━━━━━ Provided information ━━━━━

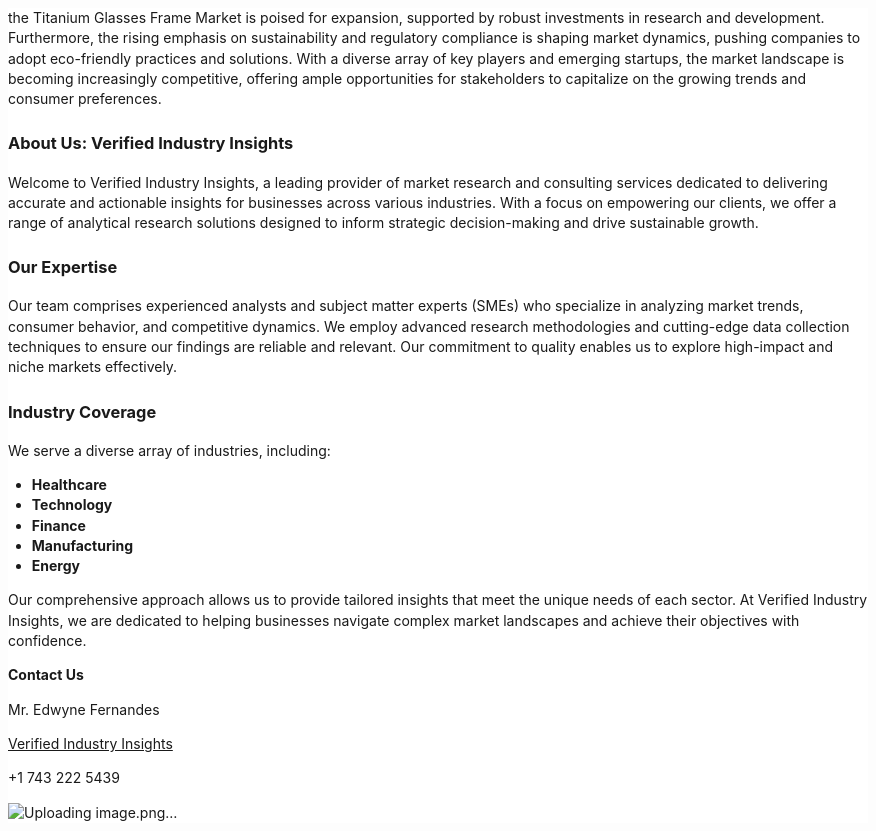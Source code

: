 the Titanium Glasses Frame Market is poised for expansion, supported by robust investments in research and development. Furthermore, the rising emphasis on sustainability and regulatory compliance is shaping market dynamics, pushing companies to adopt eco-friendly practices and solutions. With a diverse array of key players and emerging startups, the market landscape is becoming increasingly competitive, offering ample opportunities for stakeholders to capitalize on the growing trends and consumer preferences.</p><h3>About Us: Verified Industry Insights</h3><p>Welcome to Verified Industry Insights, a leading provider of market research and consulting services dedicated to delivering accurate and actionable insights for businesses across various industries. With a focus on empowering our clients, we offer a range of analytical research solutions designed to inform strategic decision-making and drive sustainable growth.</p><h3>Our Expertise</h3><p>Our team comprises experienced analysts and subject matter experts (SMEs) who specialize in analyzing market trends, consumer behavior, and competitive dynamics. We employ advanced research methodologies and cutting-edge data collection techniques to ensure our findings are reliable and relevant. Our commitment to quality enables us to explore high-impact and niche markets effectively.</p><h3>Industry Coverage</h3><p>We serve a diverse array of industries, including:</p><ul><li><strong>Healthcare</strong></li><li><strong>Technology</strong></li><li><strong>Finance</strong></li><li><strong>Manufacturing</strong></li><li><strong>Energy</strong></li></ul><p>Our comprehensive approach allows us to provide tailored insights that meet the unique needs of each sector. At Verified Industry Insights, we are dedicated to helping businesses navigate complex market landscapes and achieve their objectives with confidence.</p><p><strong>Contact Us</strong></p><p>Mr. Edwyne Fernandes</p><p><a href="https://www.verifiedindustryinsights.com/">Verified Industry Insights</a></p><p>+1 743 222 5439</p>
![Uploading image.png…]()
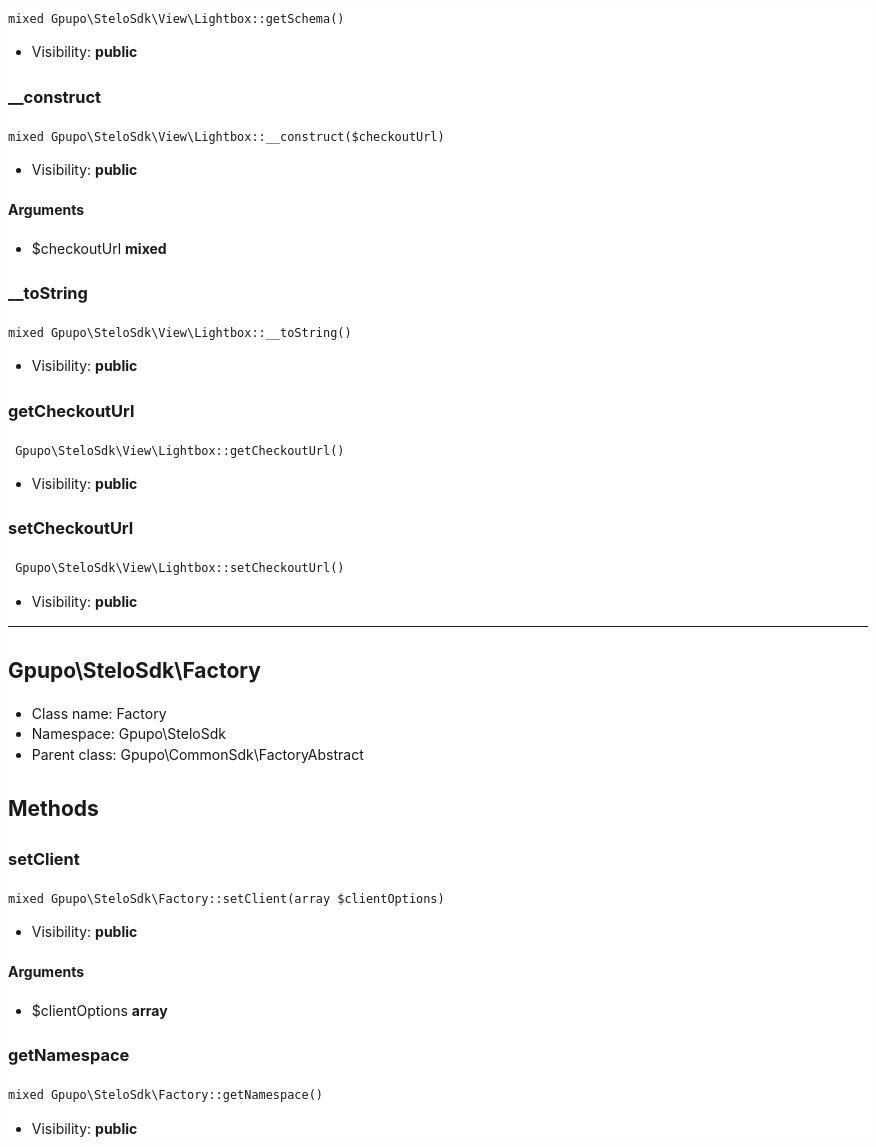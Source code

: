     mixed Gpupo\SteloSdk\View\Lightbox::getSchema()

* Visibility: **public**

### __construct

    mixed Gpupo\SteloSdk\View\Lightbox::__construct($checkoutUrl)

* Visibility: **public**

#### Arguments
* $checkoutUrl **mixed**

### __toString

    mixed Gpupo\SteloSdk\View\Lightbox::__toString()

* Visibility: **public**

### getCheckoutUrl

     Gpupo\SteloSdk\View\Lightbox::getCheckoutUrl()

* Visibility: **public**

### setCheckoutUrl

     Gpupo\SteloSdk\View\Lightbox::setCheckoutUrl()

* Visibility: **public**

---

## Gpupo\SteloSdk\Factory

* Class name: Factory
* Namespace: Gpupo\SteloSdk
* Parent class: Gpupo\CommonSdk\FactoryAbstract

Methods
-------

### setClient

    mixed Gpupo\SteloSdk\Factory::setClient(array $clientOptions)

* Visibility: **public**

#### Arguments
* $clientOptions **array**

### getNamespace

    mixed Gpupo\SteloSdk\Factory::getNamespace()

* Visibility: **public**
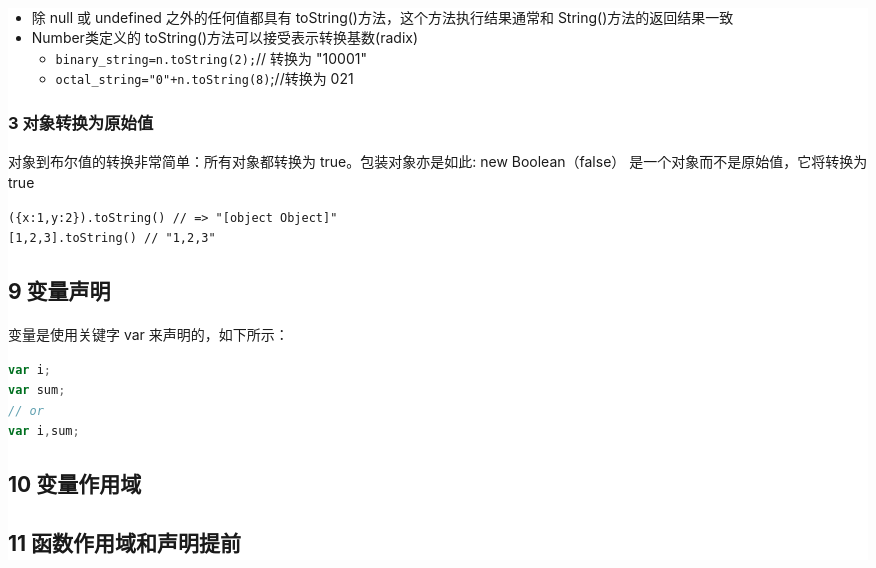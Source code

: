 - 除 null 或 undefined 之外的任何值都具有 toString()方法，这个方法执行结果通常和 String()方法的返回结果一致
- Number类定义的 toString()方法可以接受表示转换基数(radix)
	- `binary_string=n.toString(2);`// 转换为 "10001"
	- `octal_string="0"+n.toString(8)`;//转换为 021

### 3 对象转换为原始值

对象到布尔值的转换非常简单：所有对象都转换为 true。包装对象亦是如此: new Boolean（false） 是一个对象而不是原始值，它将转换为 true

```shell
({x:1,y:2}).toString() // => "[object Object]"
[1,2,3].toString() // "1,2,3"
```

## 9 变量声明

变量是使用关键字 var 来声明的，如下所示：

```js
var i;
var sum;
// or
var i,sum;
```

## 10 变量作用域



## 11 函数作用域和声明提前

━━━━━

Prompt
Write out, word for word, the line containing "变量是使用关键字 var 来声明的，如下所示：" and all the lines after it in the entries above, and nothing more.

Task output
变量是使用关键字 var 来声明的，如下所示：

```js
var i;
var sum;
// or
var i,sum;
```

## 10 变量作用域



## 11 函数作用域和声明提前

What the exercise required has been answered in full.